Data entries
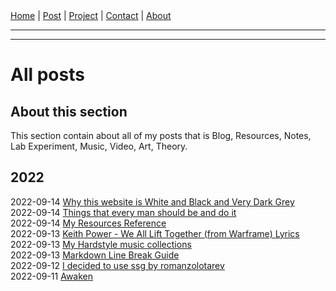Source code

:<nav>
<a href="./index.html">Home</a>
|
<a href="./post.html">Post</a>
|
<a href="./project.html">Project</a>
|
<a href="./contact.html">Contact</a>
|
<a href="./about.html">About</a>
</nav>
</header>
<hr><hr>
<main>
<!-- Your Content Start After This Line -->


# All posts

## About this section

This section contain about all of my posts that is Blog, Resources, Notes, Lab Experiment, Music, Video, Art, Theory.  

## 2022

2022-09-14 [Why this website is White and Black and Very Dark Grey](./post/2022-09-14-why-this-website-is-white-and-black-and-very-dark-grey.html)  
2022-09-14 [Things that every man should be and do it](./post/2022-09-14-things-that-every-man-should-be-and-do-it.html)  
2022-09-14 [My Resources Reference](./post/2022-09-14-my-resources-reference.html)  
2022-09-13 [Keith Power - We All Lift Together (from Warframe) Lyrics](./post/2022-09-13-keith-power-we-all-lift-together-lyrics.html)  
2022-09-13 [My Hardstyle music collections](./post/2022-09-13-my-hardstyle-music-collections.html)  
2022-09-13 [Markdown Line Break Guide](./post/2022-09-13-markdown-line-break-guide.html)  
2022-09-12 [I decided to use ssg by romanzolotarev](./post/2022-09-12-i-decided-to-use-ssg-by-romanzolotarev.html)  
2022-09-11 [Awaken](./post/2022-09-11-awaken.html)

▶ EXERCISE INSTRUCTIONS
Among the records above, which lines hold the word "that"? Copy each one.

▶ REPLY
This section contain about all of my posts that is Blog, Resources, Notes, Lab Experiment, Music, Video, Art, Theory.  
2022-09-14 [Things that every man should be and do it](./post/2022-09-14-things-that-every-man-should-be-and-do-it.html)  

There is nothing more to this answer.